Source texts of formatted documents
_ _ _ _ _
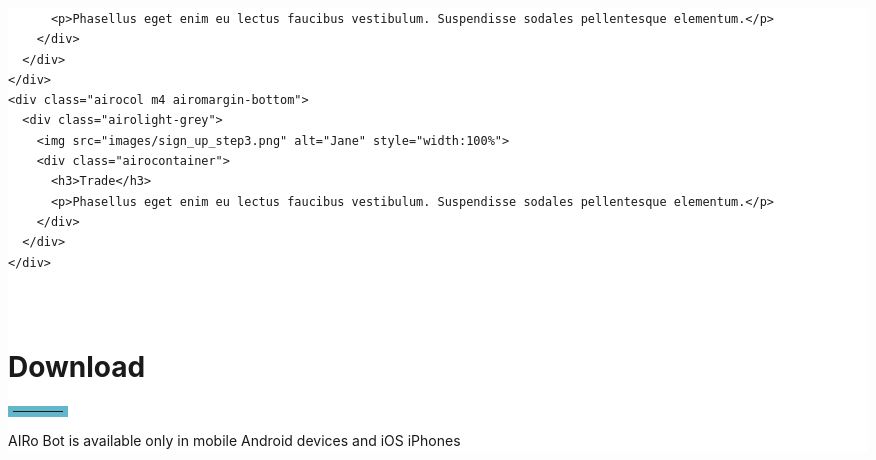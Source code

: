           <p>Phasellus eget enim eu lectus faucibus vestibulum. Suspendisse sodales pellentesque elementum.</p>
        </div>
      </div>
    </div>
    <div class="airocol m4 airomargin-bottom">
      <div class="airolight-grey">
        <img src="images/sign_up_step3.png" alt="Jane" style="width:100%">
        <div class="airocontainer">
          <h3>Trade</h3>
          <p>Phasellus eget enim eu lectus faucibus vestibulum. Suspendisse sodales pellentesque elementum.</p>
        </div>
      </div>
    </div>
  </div>

  
  
  <div class="airocontainer" id="Download" style="margin-top:75px">
    <h1 class="airoxxxlarge airotext-red"><b>Download</b></h1>
    <hr style="width:50px;border:5px solid #63b7ca" class="airoround">
    <p>AIRo Bot is available only in mobile Android devices and iOS iPhones</p>
  </div>

  <div class="airorow-padding">
    <div class="airohalf airomargin-bottom">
_ _ _ _ _
For the string "Phasellus", search the preceding data and copy every line that includes it.

:           <p>Phasellus eget enim eu lectus faucibus vestibulum. Suspendisse sodales pellentesque elementum.</p>
          <p>Phasellus eget enim eu lectus faucibus vestibulum. Suspendisse sodales pellentesque elementum.</p>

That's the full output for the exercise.